In order to apply for divorce, you must have first been separated from your spouse for 12 months.
This is sufficient to demonstrate to the court that the marriage has broken down irretrievably.
The Family Law Act 1975 (“the Act”)
PROVIDES THAT IT DOES NOT MATTER IF ONLY ONE PARTY INSTIGATED THE SEPARATION, NOR IF THE SEPARATION OCCURS WHILST YOU ARE LIVING UNDER THE ONE ROOF.
It is also irrelevant as to why you are separating, or “who is at fault”.
You simply need one party to have an intention to sever or not resume the marital relationship and to act on that intention. Where one party alone considers the relationship has come to an end they must communicate that attitude to the other party.
Should your marriage have lasted two years or less, you will need to seek a certificate from a counsellor prior to apply for divorce which confirms that you and your spouse have considered a reconciliation with the assistance of an approved family and child counsellor.

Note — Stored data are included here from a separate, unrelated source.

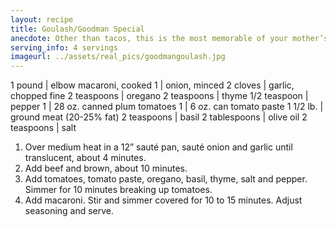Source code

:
 ```yaml
---
layout: recipe
title: Goulash/Goodman Special
anecdote: Other than tacos, this is the most memorable of your mother’s creations. No other dish was served as often and it remains an all-time favorite. This original is Italian. If you want Mexican, use cumin, coriander and chili instead of the Italian spices. Or try Asian versions.
serving_info: 4 servings
imageurl: ../assets/real_pics/goodmangoulash.jpg
---
```

<!-- Ingredients -->

1 pound | elbow macaroni, cooked
1 | onion, minced
2 cloves | garlic, chopped fine
2 teaspoons | oregano
2 teaspoons | thyme
1/2 teaspoon | pepper
1 | 28 oz. canned plum tomatoes
1 | 6 oz. can tomato paste
1 1/2 lb. | ground meat (20-25% fat)
2 teaspoons | basil
2 tablespoons | olive oil
2 teaspoons | salt

<!-- split -->
<!-- Steps -->
1. Over medium heat in a 12” sauté pan, sauté onion and garlic until translucent, about  4 minutes.
2. Add beef and brown, about 10 minutes.
3. Add tomatoes, tomato paste, oregano, basil, thyme, salt and pepper. Simmer for 10 minutes breaking up tomatoes.
4. Add macaroni. Stir and simmer covered for 10 to 15 minutes. Adjust seasoning and serve.
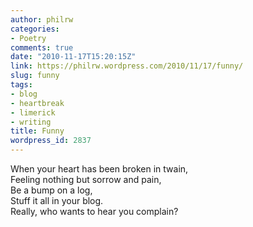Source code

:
 ```yaml
---
author: philrw
categories:
- Poetry
comments: true
date: "2010-11-17T15:20:15Z"
link: https://philrw.wordpress.com/2010/11/17/funny/
slug: funny
tags:
- blog
- heartbreak
- limerick
- writing
title: Funny
wordpress_id: 2837
---
```


When your heart has been broken in twain,  
Feeling nothing but sorrow and pain,  
Be a bump on a log,  
Stuff it all in your blog.  
Really, who wants to hear you complain?
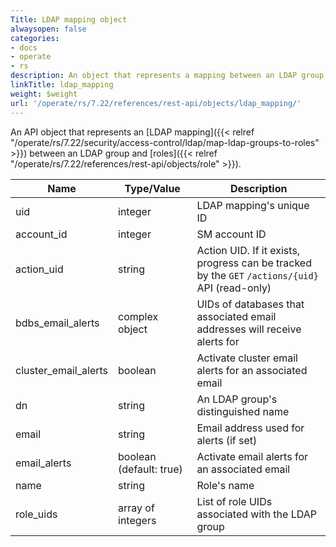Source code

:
 ```yaml
---
Title: LDAP mapping object
alwaysopen: false
categories:
- docs
- operate
- rs
description: An object that represents a mapping between an LDAP group and roles
linkTitle: ldap_mapping
weight: $weight
url: '/operate/rs/7.22/references/rest-api/objects/ldap_mapping/'
---
```


An API object that represents an [LDAP mapping]({{< relref "/operate/rs/7.22/security/access-control/ldap/map-ldap-groups-to-roles" >}}) between an LDAP group and [roles]({{< relref "/operate/rs/7.22/references/rest-api/objects/role" >}}).

| Name | Type/Value | Description |
|------|------------|-------------|
| uid | integer | LDAP mapping's unique ID |
| account_id | integer | SM account ID |
| action_uid | string | Action UID. If it exists, progress can be tracked by the `GET`&nbsp;`/actions/{uid}` API (read-only) |
| bdbs_email_alerts | complex object | UIDs of databases that associated email addresses will receive alerts for |
| cluster_email_alerts | boolean | Activate cluster email alerts for an associated email |
| dn | string | An LDAP group's distinguished name |
| email | string | Email address used for alerts (if set) |
| email_alerts | boolean (default:&nbsp;true) | Activate email alerts for an associated email |
| name | string | Role's name |
| role_uids | array of integers | List of role UIDs associated with the LDAP group |
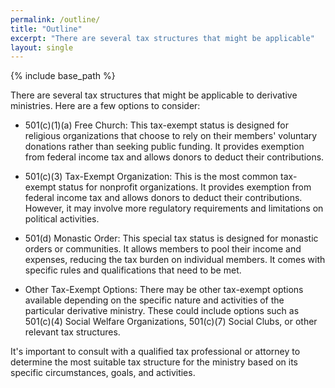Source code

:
 ```yaml
---
permalink: /outline/
title: "Outline"
excerpt: "There are several tax structures that might be applicable"
layout: single
---
```


{% include base_path %}

There are several tax structures that might be applicable to derivative ministries. Here are a few options to consider:

- 501(c)(1)(a) Free Church: This tax-exempt status is designed for religious organizations that choose to rely on their members' voluntary donations rather than seeking public funding. It provides exemption from federal income tax and allows donors to deduct their contributions.

- 501(c)(3) Tax-Exempt Organization: This is the most common tax-exempt status for nonprofit organizations. It provides exemption from federal income tax and allows donors to deduct their contributions. However, it may involve more regulatory requirements and limitations on political activities.

- 501(d) Monastic Order: This special tax status is designed for monastic orders or communities. It allows members to pool their income and expenses, reducing the tax burden on individual members. It comes with specific rules and qualifications that need to be met.

- Other Tax-Exempt Options: There may be other tax-exempt options available depending on the specific nature and activities of the particular derivative ministry. These could include options such as 501(c)(4) Social Welfare Organizations, 501(c)(7) Social Clubs, or other relevant tax structures.

It's important to consult with a qualified tax professional or attorney to determine the most suitable tax structure for the ministry based on its specific circumstances, goals, and activities.

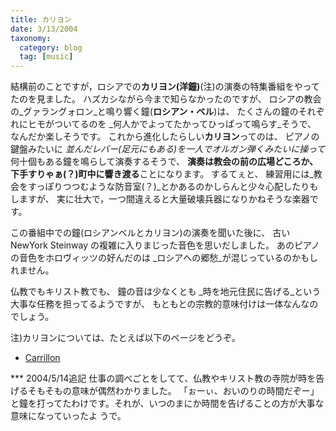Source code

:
 ```yaml
---
title: カリヨン
date: 3/13/2004
taxonomy:
  category: blog
  tag: [music]
---
```


結構前のことですが，ロシアでの**カリヨン(洋鐘)**(注)の演奏の特集番組をやってたのを見ました。
ハズカシながら今まで知らなかったのですが、
ロシアの教会の_グァラングォロン_と鳴り響く鐘(**ロシアン・ベル**)は、
たくさんの鐘のそれぞれにヒモがついてるのを
_何人かでよってたかってひっぱって鳴らす_そうで、
なんだか楽しそうです。
これから進化したらしい**カリヨン**ってのは、
ピアノの鍵盤みたいに
_並んだレバー(足元にもある)を一人でオルガン弾くみたいに操って_
何十個もある鐘を鳴らして演奏するそうで、
**演奏は教会の前の広場どころか、下手すりゃぁ(？)町中に響き渡る**ことになります。
するてぇと、
練習用には_教会をすっぽりつつむような防音室(？)_とかあるのかしらんと少々心配したりもしますが、
実に壮大で，一つ間違えると大量破壊兵器になりかねそうな楽器です。

この番組中での鐘(ロシアンベルとカリヨン)の演奏を聞いた後に、
古い NewYork Steinway の複雑に入りまじった音色を思いだしました。
あのピアノの音色をホロヴィッツの好んだのは
_ロシアへの郷愁_が混じっているのかもしれません。

仏教でもキリスト教でも、
鐘の音は少なくとも
_時を地元住民に告げる_という大事な任務を担ってるようですが、
もともとの宗教的意味付けは一体なんなのでしょう。

注)カリヨンについては、たとえば以下のページをどうぞ。

- [Carrillon](http://www.y-m-t.co.jp/carillon/)

*** 2004/5/14追記
仕事の調べごとをしてて、仏教やキリスト教の寺院が時を告げるそもそもの意味が偶然わかりました。
「ぉーぃ、おいのりの時間だぞー」と鐘を打ってたわけです。それが、いつのまにか時間を告げることの方が大事な意味になっていったよ
うで。

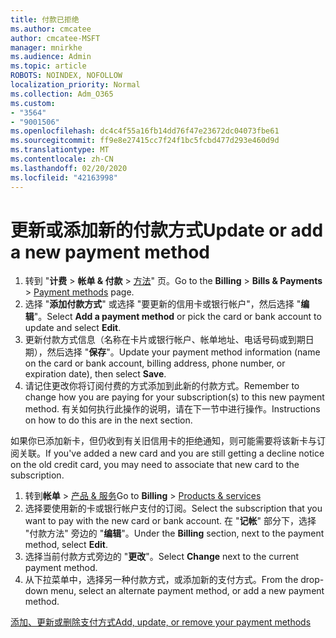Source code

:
 ```yaml
---
title: 付款已拒绝
ms.author: cmcatee
author: cmcatee-MSFT
manager: mnirkhe
ms.audience: Admin
ms.topic: article
ROBOTS: NOINDEX, NOFOLLOW
localization_priority: Normal
ms.collection: Adm_O365
ms.custom:
- "3564"
- "9001506"
ms.openlocfilehash: dc4c4f55a16fb14dd76f47e23672dc04073fbe61
ms.sourcegitcommit: ff9e8e27415cc7f24f1bc5fcbd477d293e460d9d
ms.translationtype: MT
ms.contentlocale: zh-CN
ms.lasthandoff: 02/20/2020
ms.locfileid: "42163998"
---
```

# <a name="update-or-add-a-new-payment-method"></a><span data-ttu-id="ed154-102">更新或添加新的付款方式</span><span class="sxs-lookup"><span data-stu-id="ed154-102">Update or add a new payment method</span></span>

1. <span data-ttu-id="ed154-103">转到 "**计费** > **帐单 & 付款** > <a href="https://go.microsoft.com/fwlink/p/?linkid=2018806" target="_blank">方法</a>" 页。</span><span class="sxs-lookup"><span data-stu-id="ed154-103">Go to the **Billing** > **Bills & Payments** > <a href="https://go.microsoft.com/fwlink/p/?linkid=2018806" target="_blank">Payment methods</a> page.</span></span>
2. <span data-ttu-id="ed154-104">选择 "**添加付款方式**" 或选择 "要更新的信用卡或银行帐户"，然后选择 "**编辑**"。</span><span class="sxs-lookup"><span data-stu-id="ed154-104">Select **Add a payment method** or pick the card or bank account to update and select **Edit**.</span></span>
3. <span data-ttu-id="ed154-105">更新付款方式信息（名称在卡片或银行帐户、帐单地址、电话号码或到期日期），然后选择 "**保存**"。</span><span class="sxs-lookup"><span data-stu-id="ed154-105">Update your payment method information (name on the card or bank account, billing address, phone number, or expiration date), then select **Save**.</span></span>
4. <span data-ttu-id="ed154-106">请记住更改你将订阅付费的方式添加到此新的付款方式。</span><span class="sxs-lookup"><span data-stu-id="ed154-106">Remember to change how you are paying for your subscription(s) to this new payment method.</span></span> <span data-ttu-id="ed154-107">有关如何执行此操作的说明，请在下一节中进行操作。</span><span class="sxs-lookup"><span data-stu-id="ed154-107">Instructions on how to do this are in the next section.</span></span>

<span data-ttu-id="ed154-108">如果你已添加新卡，但仍收到有关旧信用卡的拒绝通知，则可能需要将该新卡与订阅关联。</span><span class="sxs-lookup"><span data-stu-id="ed154-108">If you've added a new card and you are still getting a decline notice on the old credit card, you may need to associate that new card to the subscription.</span></span>

1. <span data-ttu-id="ed154-109">转到**帐单** > <a href="https://go.microsoft.com/fwlink/p/?linkid=842054" target="_blank">产品 & 服务</a></span><span class="sxs-lookup"><span data-stu-id="ed154-109">Go to **Billing** > <a href="https://go.microsoft.com/fwlink/p/?linkid=842054" target="_blank">Products & services</a></span></span>
2. <span data-ttu-id="ed154-110">选择要使用新的卡或银行帐户支付的订阅。</span><span class="sxs-lookup"><span data-stu-id="ed154-110">Select the subscription that you want to pay with the new card or bank account.</span></span> <span data-ttu-id="ed154-111">在 "**记帐**" 部分下，选择 "付款方法" 旁边的 "**编辑**"。</span><span class="sxs-lookup"><span data-stu-id="ed154-111">Under the **Billing** section, next to the payment method, select **Edit**.</span></span>
3. <span data-ttu-id="ed154-112">选择当前付款方式旁边的 "**更改**"。</span><span class="sxs-lookup"><span data-stu-id="ed154-112">Select **Change** next to the current payment method.</span></span>
4. <span data-ttu-id="ed154-113">从下拉菜单中，选择另一种付款方式，或添加新的支付方式。</span><span class="sxs-lookup"><span data-stu-id="ed154-113">From the drop-down menu, select an alternate payment method, or add a new payment method.</span></span>

[<span data-ttu-id="ed154-114">添加、更新或删除支付方式</span><span class="sxs-lookup"><span data-stu-id="ed154-114">Add, update, or remove your payment methods</span></span>](https://go.microsoft.com/fwlink/?linkid=2118133)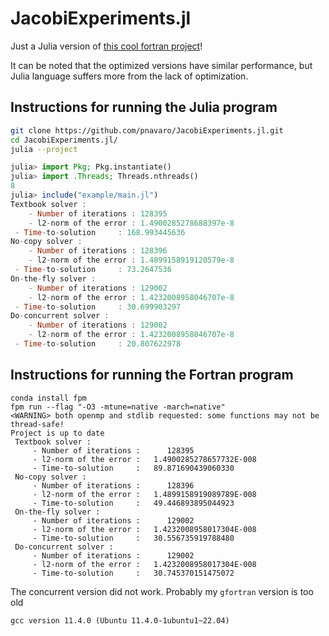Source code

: # JacobiExperiments.jl

Just a Julia version of [this cool fortran project](https://github.com/loiseaujc/Jacobi-Experiments)!

It can be noted that the optimized versions have similar performance, but Julia language suffers more from the lack of optimization.

## Instructions for running the Julia program

```bash
git clone https://github.com/pnavaro/JacobiExperiments.jl.git
cd JacobiExperiments.jl/
julia --project
```

```julia
julia> import Pkg; Pkg.instantiate()
julia> import .Threads; Threads.nthreads()
8
julia> include("example/main.jl")
Textbook solver :
    - Number of iterations : 128395
    - l2-norm of the error : 1.4900285278688397e-8
 - Time-to-solution     : 168.993445636
No-copy solver :
    - Number of iterations : 128396
    - l2-norm of the error : 1.4899158919120579e-8
 - Time-to-solution     : 73.2647536
On-the-fly solver :
    - Number of iterations : 129002
    - l2-norm of the error : 1.4232008958046707e-8
 - Time-to-solution     : 30.699903297
Do-concurrent solver :
    - Number of iterations : 129002
    - l2-norm of the error : 1.4232008958046707e-8
 - Time-to-solution     : 20.807622978
```

## Instructions for running the Fortran program 

```
conda install fpm
fpm run --flag "-O3 -mtune=native -march=native"
<WARNING> both openmp and stdlib requested: some functions may not be thread-safe!
Project is up to date
 Textbook solver :
     - Number of iterations :      128395
     - l2-norm of the error :   1.4900285278657732E-008
     - Time-to-solution     :   89.871690439060330
 No-copy solver :
     - Number of iterations :      128396
     - l2-norm of the error :   1.4899158919089789E-008
     - Time-to-solution     :   49.446893895044923
 On-the-fly solver :
     - Number of iterations :      129002
     - l2-norm of the error :   1.4232008958017304E-008
     - Time-to-solution     :   30.556735919788480
 Do-concurrent solver :
     - Number of iterations :      129002
     - l2-norm of the error :   1.4232008958017304E-008
     - Time-to-solution     :   30.745370151475072
```
The concurrent version did not work. Probably my `gfortran` version is too old
```
gcc version 11.4.0 (Ubuntu 11.4.0-1ubuntu1~22.04)
```
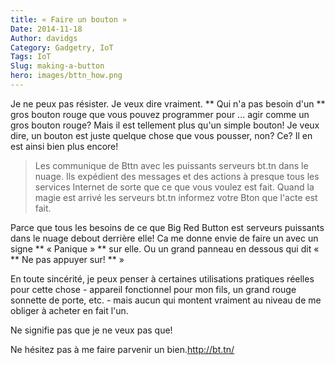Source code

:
 ```yaml
---
title: « Faire un bouton »
Date: 2014-11-18
Author: davidgs
Category: Gadgetry, IoT
Tags: IoT
Slug: making-a-button
hero: images/bttn_how.png
---
```


Je ne peux pas résister. Je veux dire vraiment. ** Qui n'a pas besoin d'un ** gros bouton rouge que vous pouvez programmer pour ... agir comme un gros bouton rouge? Mais il est tellement plus qu'un simple bouton! Je veux dire, un bouton est juste quelque chose que vous pousser, non? Ce? Il en est ainsi bien plus encore!

> Les communique de Bttn avec les puissants serveurs bt.tn dans le nuage. Ils expédient des messages et des actions à presque tous les services Internet de sorte que ce que vous voulez est fait. Quand la magie est arrivé les serveurs bt.tn informez votre Bton que l'acte est fait.

Parce que tous les besoins de ce que Big Red Button est serveurs puissants dans le nuage debout derrière elle! Ca me donne envie de faire un avec un signe ** « Panique » ** sur elle. Ou un grand panneau en dessous qui dit « ** Ne pas appuyer sur! ** »

En toute sincérité, je peux penser à certaines utilisations pratiques réelles pour cette chose - appareil fonctionnel pour mon fils, un grand rouge sonnette de porte, etc. - mais aucun qui montent vraiment au niveau de me obliger à acheter en fait l'un.

Ne signifie pas que je ne veux pas que!

Ne hésitez pas à me faire parvenir un bien.<http://bt.tn/>
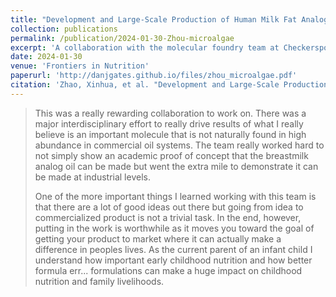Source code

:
 ```yaml
---
title: "Development and Large-Scale Production of Human Milk Fat Analogue by Fermentation of Microalgae"
collection: publications
permalink: /publication/2024-01-30-Zhou-microalgae
excerpt: 'A collaboration with the molecular foundry team at Checkerspot Inc.'
date: 2024-01-30
venue: 'Frontiers in Nutrition'
paperurl: 'http://danjgates.github.io/files/zhou_microalgae.pdf'
citation: 'Zhao, Xinhua, et al. "Development and Large-Scale Production of Human Milk Fat Analogue by Fermentation of Microalgae." <i>Frontiers in Nutrition</i> 11: 1341527.'
---
```


>This was a really rewarding collaboration to work on.
There was a major interdisciplinary effort to really drive results of what I really believe is an important molecule that is not naturally found in high abundance in commercial oil systems.
The team really worked hard to not simply show an academic proof of concept that the breastmilk analog oil can be made but went the extra mile to demonstrate it can be made at industrial levels.
>
>One of the more important things I learned working with this team is that there are a lot of good ideas out there but going from idea to commercialized product is not a trivial task.
In the end, however, putting in the work is worthwhile as it moves you toward the goal of getting your product to market where it can actually make a difference in peoples lives.
As the current parent of an infant child I understand how important early childhood nutrition and how better formula err... formulations can make a huge impact on childhood nutrition and family livelihoods.


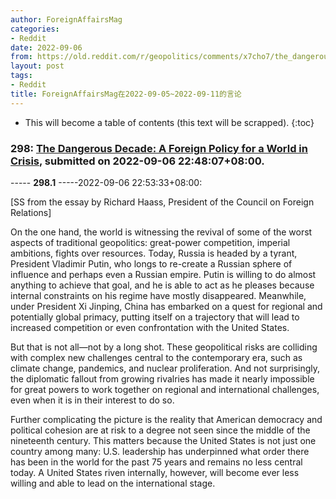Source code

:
 ```yaml
---
author: ForeignAffairsMag
categories:
- Reddit
date: 2022-09-06
from: https://old.reddit.com/r/geopolitics/comments/x7cho7/the_dangerous_decade_a_foreign_policy_for_a_world/
layout: post
tags:
- Reddit
title: ForeignAffairsMag在2022-09-05~2022-09-11的言论
---
```


* This will become a table of contents (this text will be scrapped).
{:toc}

### 298: [The Dangerous Decade: A Foreign Policy for a World in Crisis](https://old.reddit.com/r/geopolitics/comments/x7cho7/the_dangerous_decade_a_foreign_policy_for_a_world/), submitted on 2022-09-06 22:48:07+08:00.

----- __298.1__ -----2022-09-06 22:53:33+08:00:

\[SS from the essay by Richard Haass, President of the Council on Foreign Relations\]

On the one hand, the world is witnessing the revival of some of the worst aspects of traditional geopolitics: great-power competition, imperial ambitions, fights over resources. Today, Russia is headed by a tyrant, President Vladimir Putin, who longs to re-create a Russian sphere of influence and perhaps even a Russian empire. Putin is willing to do almost anything to achieve that goal, and he is able to act as he pleases because internal constraints on his regime have mostly disappeared. Meanwhile, under President Xi Jinping, China has embarked on a quest for regional and potentially global primacy, putting itself on a trajectory that will lead to increased competition or even confrontation with the United States.

But that is not all—not by a long shot. These geopolitical risks are colliding with complex new challenges central to the contemporary era, such as climate change, pandemics, and nuclear proliferation. And not surprisingly, the diplomatic fallout from growing rivalries has made it nearly impossible for great powers to work together on regional and international challenges, even when it is in their interest to do so.

Further complicating the picture is the reality that American democracy and political cohesion are at risk to a degree not seen since the middle of the nineteenth century. This matters because the United States is not just one country among many: U.S. leadership has underpinned what order there has been in the world for the past 75 years and remains no less central today. A United States riven internally, however, will become ever less willing and able to lead on the international stage.


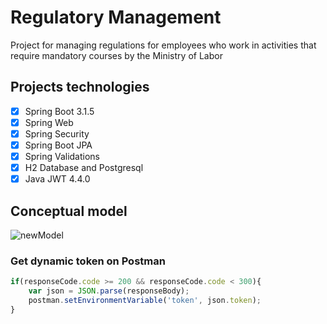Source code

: # Regulatory Management
Project for managing regulations for employees who work in activities that require mandatory courses by the Ministry of Labor

## Projects technologies
- [x] Spring Boot 3.1.5
- [x] Spring Web
- [x] Spring Security
- [x] Spring Boot JPA
- [x] Spring Validations
- [x] H2 Database and Postgresql
- [x] Java JWT 4.4.0

## Conceptual model
![newModel](https://github.com/AlissonWenceslau/regulatory-management/assets/74499967/02f49347-6501-45fe-bbdb-bac0500d7fc1)
### Get dynamic token on Postman
```javascript
if(responseCode.code >= 200 && responseCode.code < 300){
    var json = JSON.parse(responseBody);
    postman.setEnvironmentVariable('token', json.token);
}
```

These days, most people take advantage of the the Commonwealth Courts Portal’s user friendly “do-it-yourself” online divorce kits.
However, should you require assistance with the preparation of your divorce application, we are more than happy to assist.
Divorce orders can be applied for by one party or both parties.
If you have children under the age of 18, you will need to appear at your divorce hearing, unless the application is made on a joint basis.
Once the court grants your divorce, the divorce order will issue one month later, at which time the marriage will be terminated.
Impact Of Divorce Order On Other Aspects Of Your Settlement – Limitation Periods
In the event that you fail to formalise your property dispute by way of consent orders or fail to initiate proceedings in the Family Court or the Federal Circuit Court within 12 months from the date that your divorce order issues, you will be unable to apply to the court for spousal maintenance, or for a distribution or adjustment of property interests between you and your former spouse, without the leave of the court.
Leave is only granted in very specific and limited circumstances. It is often costly to seek the leave of the court and it should not be considered that leave will ever be granted other than in exceptional circumstances.
Should leave not be granted to proceed out of time, the assets, liabilities and superannuation interests of the parties will remain as they are held at present.
That is, for example, should you not proceed within the periods required by the Act, assets owned by the husband will remain those of the husband, and assets owned by the wife will remain those of the wife.
This could be very costly to you, if, for example, all of the superannuation or real estate is held by one party, or if one of the parties carries substantial debt in their name alone.
It is therefore crucial that you take note of the limitation period which applies once you have divorced so that you do not lose the opportunity to seek the relief of the court should that be required.
It is also recommended that you give consideration to your will and your nominated superannuation beneficiaries when finalising your divorce and property matters.